Mexican businesswoman and human rights activist

María Herrera Magdaleno, also known as Doña Mary, is a Mexican businesswoman and human rights activist. In 2014, she founded a national network of local collectives to educate families on how to investigate disappearances after four of her eight children went missing. The network now includes almost 200 groups spread across 26 of Mexico's states.

== Life ==
Herrera is from Michoacán and is the mother of eight children and grandmother of two stepchildren. She was born c. 1949. By 2008, she had founded a business after leaving a husband whom she suspected had been unfaithful. Herrera made clothes and sold gold jewelry, at first in her home state of Michoacán. Her business later expanded to Guadalajara.

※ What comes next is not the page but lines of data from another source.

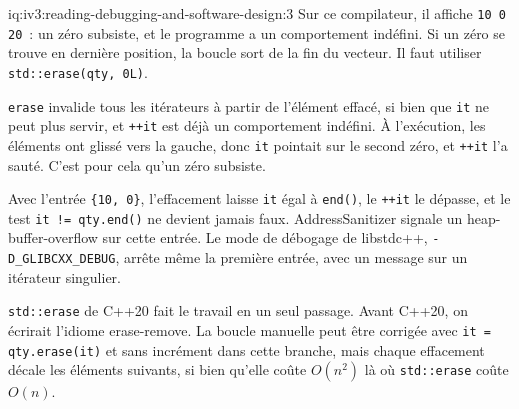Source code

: \begin{solution}{iq:iv3:reading-debugging-and-software-design:3}
Sur ce compilateur, il affiche \texttt{10 0 20}~: un zéro subsiste, et le programme a un comportement indéfini. Si un zéro se trouve en dernière position, la boucle sort de la fin du vecteur. Il faut utiliser \texttt{std::erase(qty, 0L)}.

\texttt{erase} invalide tous les itérateurs à partir de l'élément effacé, si bien que \texttt{it} ne peut plus servir, et \texttt{++it} est déjà un comportement indéfini. À l'exécution, les éléments ont glissé vers la gauche, donc \texttt{it} pointait sur le second zéro, et \texttt{++it} l'a sauté. C'est pour cela qu'un zéro subsiste.

Avec l'entrée \texttt{\{10, 0\}}, l'effacement laisse \texttt{it} égal à \texttt{end()}, le \texttt{++it} le dépasse, et le test \texttt{it != qty.end()} ne devient jamais faux. AddressSanitizer signale un heap-buffer-overflow sur cette entrée. Le mode de débogage de libstdc++, \texttt{-D\_GLIBCXX\_DEBUG}, arrête même la première entrée, avec un message sur un itérateur singulier.

\texttt{std::erase} de C++20 fait le travail en un seul passage. Avant C++20, on écrirait l'idiome erase-remove. La boucle manuelle peut être corrigée avec \texttt{it = qty.erase(it)} et sans incrément dans cette branche, mais chaque effacement décale les éléments suivants, si bien qu'elle coûte $O(n^2)$ là où \texttt{std::erase} coûte $O(n)$.


\end{solution}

In 2008, Herrera's sons, Raúl (19) and Jesús Salvador (24) took a trip with five colleagues to Guerrero, near Atoyac de Álvarez. Her sons and their colleagues never returned.

Two years later, her sons Gustavo (28) and Luís Armando (24) vanished during a work trip in eastern Veracruz. She suspects her sons disappeared as a result of drug cartel violence.

In 2014, Herrera founded a national network of local collectives to educate families on how to investigate disappearances. She also plans conferences and gives workshops in universities on this same topic.

In May 2022, Herrera met with Pope Francis. In November 2022, Herrera sued the Mexican State in the Inter-American Court of Human Rights in Washington, for its failure to investigate her sons' disappearance . In April 2023, she was included on the Time 100 list of the most influential people in the world for her activism.